Task to carry out: In your copy, reproduce each entry exactly and include no picture.

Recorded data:
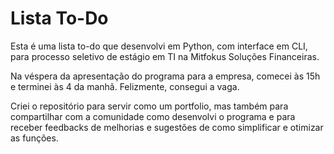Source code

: # Lista To-Do

Esta é uma lista to-do que desenvolvi em Python, com interface em CLI, para processo seletivo de estágio em TI na Mitfokus Soluções Financeiras.

Na véspera da apresentação do programa para a empresa, comecei às 15h e terminei às 4 da manhã. Felizmente, consegui a vaga.

Criei o repositório para servir como um portfolio, mas também para compartilhar com a comunidade como desenvolvi o programa e para receber feedbacks de melhorias e sugestões de como simplificar e otimizar as funções.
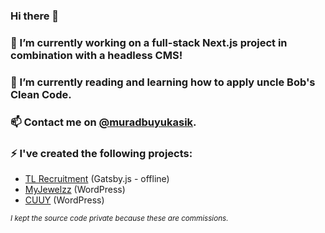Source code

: ### Hi there 👋

### 🔭 I’m currently working on a full-stack Next.js project in combination with a headless CMS!

### 🌱 I’m currently reading and learning how to apply uncle Bob's Clean Code.

### 📫 Contact me on [@muradbuyukasik](https://instagram.com/muradbuyukasik).

### ⚡ I've created the following projects:

- [TL Recruitment](https://tlrecruitment.nl) (Gatsby.js - offline)
- [MyJewelzz](https://myjewelzz.nl) (WordPress)
- [CUUY](https://cuuy.eu) (WordPress)

_<sub>I kept the source code private because these are commissions.</sub>_

<!--
**MuradBuyukasik/MuradBuyukasik** is a ✨ _special_ ✨ repository because its `README.md` (this file) appears on your GitHub profile.

Here are some ideas to get you started:

- 
- 👯 I’m looking to collaborate on ...
- 🤔 I’m looking for help with ...
- 💬 Ask me about ...
- 😄 Pronouns: ...
- ⚡ Fun fact: ...
-->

Exercise result:
Source code

: # Lista To-Do

Esta é uma lista to-do que desenvolvi em Python, com interface em CLI, para processo seletivo de estágio em TI na Mitfokus Soluções Financeiras.

Na véspera da apresentação do programa para a empresa, comecei às 15h e terminei às 4 da manhã. Felizmente, consegui a vaga.

Criei o repositório para servir como um portfolio, mas também para compartilhar com a comunidade como desenvolvi o programa e para receber feedbacks de melhorias e sugestões de como simplificar e otimizar as funções.
Source code

: ### Hi there 👋

### 🔭 I’m currently working on a full-stack Next.js project in combination with a headless CMS!

### 🌱 I’m currently reading and learning how to apply uncle Bob's Clean Code.

### 📫 Contact me on [@muradbuyukasik](https://instagram.com/muradbuyukasik).

### ⚡ I've created the following projects:

- [TL Recruitment](https://tlrecruitment.nl) (Gatsby.js - offline)
- [MyJewelzz](https://myjewelzz.nl) (WordPress)
- [CUUY](https://cuuy.eu) (WordPress)

_<sub>I kept the source code private because these are commissions.</sub>_

<!--
**MuradBuyukasik/MuradBuyukasik** is a ✨ _special_ ✨ repository because its `README.md` (this file) appears on your GitHub profile.

Here are some ideas to get you started:

- 
- 👯 I’m looking to collaborate on ...
- 🤔 I’m looking for help with ...
- 💬 Ask me about ...
- 😄 Pronouns: ...
- ⚡ Fun fact: ...
-->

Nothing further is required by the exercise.